Die Karlsruher Stadthalle ist in die Jahre gekommen und wird seit der Schließung Mitte 2017 saniert. Doch über Monate hinweg war es still um die Baustelle. Seit Beginn des Jahres - so die Stadt - sind die Bauarbeiter nun wieder sukzessive zugange. Das Ziel: Bis zum Sommer soll ein "geregelter Bauablauf" entstehen.

Für die Obergeschosse sei die Planung nun fast fertiggestellt, sodass hier in weiten Teilen Baufreiheit herrsche. "Gelöst werden konnten mit Unterstützung der städtischen Fachberater kritische Punkte wie die Sprinklerplanung, die Entrauchungsschächte und die Schachtausfädelungen", so die Stadt Karlsruhe in einer Pressemeldung. 

© Paul Needham / www.paulneedham.de
© Paul Needham / www.paulneedham.de | Bild: Paul Needham

Planung in den Obergeschossen fast fertiggestellt

Für die Gewerke Sanitär, Lüftung, Heizung, Kälte und Elektro wurden die noch fehlenden Teilbereiche erarbeitet, auf die die Sprinklerplanung und die Schachtbereiche noch abgestimmt werden mussten.

In Seminarräumen wurde die Decke abgehängt, um unterhalb Platz für die Lüftung zu schaffen
In Seminarräumen wurde die Decke abgehängt, um unterhalb Platz für die Lüftung zu schaffen | Bild: SSP/Stadt Karlsruhe

"Noch nicht vollständig konnten dagegen die Herausforderungen in den Foyerbereichen der Untergeschosse bewältigt werden", so die Stadt weiter. Für die unteren Geschosse bestehe noch Abstimmungsbedarf zwischen den verschiedenen Fachdisziplinen der Planung.

© Paul Needham / www.paulneedham.de
© Paul Needham / www.paulneedham.de | Bild: Paul Needham

Die reinen Installationen sind planerisch untergebracht, jedoch müssen - darauf aufbauend - Anpassungen auf Grund der Deckenüberlastung vorgenommen werden, heißt es weiter. Zudem müsse man "statisch notwendige Ertüchtigungsmaßnahmen in den kritischen Bereichen" ausarbeiten.

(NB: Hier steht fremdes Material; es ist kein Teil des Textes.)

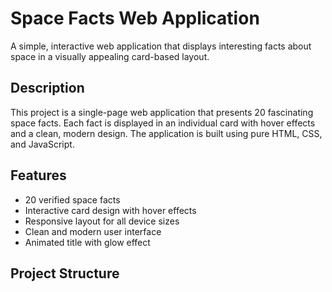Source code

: # Space Facts Web Application

A simple, interactive web application that displays interesting facts about space in a visually appealing card-based layout.

## Description

This project is a single-page web application that presents 20 fascinating space facts. Each fact is displayed in an individual card with hover effects and a clean, modern design. The application is built using pure HTML, CSS, and JavaScript.

## Features

- 20 verified space facts
- Interactive card design with hover effects
- Responsive layout for all device sizes
- Clean and modern user interface
- Animated title with glow effect

## Project Structure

Lösungen für "kritische Punkte" gefunden

Besonders für die "kritische Punkten" seien aber mittlerweile "umsetzbare Lösungen" gefunden worden. Darüber informierte Baubürgermeister Daniel Fluhrer nach Angaben der Stadt das gemeinderätliche Begleitgremium zur Stadthallen-Sanierung am Dienstag.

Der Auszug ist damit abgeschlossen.